I did a lot of tests about heating my small home (3 Bedroom/1 3/4 bath 1240 sq.ft.) with alternatives to a older electric furnace and then test how I could heat my home if the electricity stopped.  That meant cooking and heating in a fairly well insulated house that had very bad double pane and some single pane windows but good insulation.  It was cold but not freezing as the average night time temp was 15-20 degrees F. at night and about 35-40 degrees F. for the days high.  I used a mid range Mr. Buddy heater using the 1 pound propane bottles to quantify how much fuel was required to heat the house to about 65-68 degrees F.
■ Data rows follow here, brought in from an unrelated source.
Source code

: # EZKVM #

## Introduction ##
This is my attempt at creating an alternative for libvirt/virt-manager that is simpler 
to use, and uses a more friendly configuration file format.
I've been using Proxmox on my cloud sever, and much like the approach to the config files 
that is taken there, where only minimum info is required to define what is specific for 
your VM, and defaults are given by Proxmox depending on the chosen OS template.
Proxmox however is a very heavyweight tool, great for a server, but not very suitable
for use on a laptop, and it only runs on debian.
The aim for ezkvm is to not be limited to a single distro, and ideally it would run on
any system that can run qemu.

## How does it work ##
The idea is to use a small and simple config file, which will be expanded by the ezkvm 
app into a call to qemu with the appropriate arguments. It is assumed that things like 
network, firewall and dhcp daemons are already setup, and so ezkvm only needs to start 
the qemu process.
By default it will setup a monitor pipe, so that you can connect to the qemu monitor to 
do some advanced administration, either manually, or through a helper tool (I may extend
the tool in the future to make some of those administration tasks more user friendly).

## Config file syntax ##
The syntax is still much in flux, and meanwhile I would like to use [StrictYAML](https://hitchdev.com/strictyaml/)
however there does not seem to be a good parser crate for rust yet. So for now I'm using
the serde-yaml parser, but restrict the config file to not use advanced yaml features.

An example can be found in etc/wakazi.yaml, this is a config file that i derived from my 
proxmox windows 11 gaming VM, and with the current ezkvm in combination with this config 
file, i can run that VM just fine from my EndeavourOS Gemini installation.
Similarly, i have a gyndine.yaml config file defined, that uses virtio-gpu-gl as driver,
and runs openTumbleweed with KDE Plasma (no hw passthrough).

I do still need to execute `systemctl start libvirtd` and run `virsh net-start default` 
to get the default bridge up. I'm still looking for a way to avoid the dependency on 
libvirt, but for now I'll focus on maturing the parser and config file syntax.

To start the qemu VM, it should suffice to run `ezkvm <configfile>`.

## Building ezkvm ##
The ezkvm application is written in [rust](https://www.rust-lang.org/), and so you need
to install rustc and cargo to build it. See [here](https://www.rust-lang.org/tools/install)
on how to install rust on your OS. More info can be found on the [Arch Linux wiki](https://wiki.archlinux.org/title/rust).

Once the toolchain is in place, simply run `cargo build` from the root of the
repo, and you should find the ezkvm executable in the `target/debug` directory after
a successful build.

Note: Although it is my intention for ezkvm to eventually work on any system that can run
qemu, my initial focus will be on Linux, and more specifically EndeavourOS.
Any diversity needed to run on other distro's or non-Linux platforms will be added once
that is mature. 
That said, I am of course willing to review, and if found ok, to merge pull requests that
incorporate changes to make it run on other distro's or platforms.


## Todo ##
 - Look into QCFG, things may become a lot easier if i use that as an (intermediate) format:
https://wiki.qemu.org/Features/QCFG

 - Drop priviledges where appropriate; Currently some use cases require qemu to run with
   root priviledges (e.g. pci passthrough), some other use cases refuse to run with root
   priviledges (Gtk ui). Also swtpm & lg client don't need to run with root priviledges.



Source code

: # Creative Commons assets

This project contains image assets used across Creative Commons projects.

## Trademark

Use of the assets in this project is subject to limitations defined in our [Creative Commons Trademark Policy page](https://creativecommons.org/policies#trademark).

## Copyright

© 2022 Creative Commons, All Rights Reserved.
I did not run the heaters over night because Accidental carbon monoxide poisoning tends to happen when people sleep.  It did not freezing inside the house when I turned off the electric heat.  The house cooled down to about 50 degrees F. That is a bit brisk to wake up to but you probably won’t get Hypothermia starting up the Mr. Buddy heater. 

My result were the room with the heater got warm within about 10-15 minutes but I had to add a small battery powered fan to move the heat through the house.  After adding the fan, the rest of the house reached 65 degrees in 45 minutes and I did nothing more than adjust the fan or the heater placement other than point it at a doorway to the rest of my house. I don’t have an open floor plan in my house.  So  your heat and fuel usage may vary but my basic trial should give you a basic idea about what you need to heat your home in winter.  I tested using the Mr. Buddy Heater the same way but using a common BBQ grill tank and got about 6 days worth of heat with about 5 gallons/pounds from the larger propane tank.  I have no idea how well the Mr. Big Buddy heater will work I used a cheap O2 battery camping fan powered by 2 D cell batteries to push heat from my mid range Mr. Buddy heater. I’m not sure of the post but the test is on this site.  I don’t delete publish posts of this site unless the post is wrong and very badly written.  You have seen the bad spelling and grammatical mistakes. So you know I don’t delete posts unless they are completely awful. 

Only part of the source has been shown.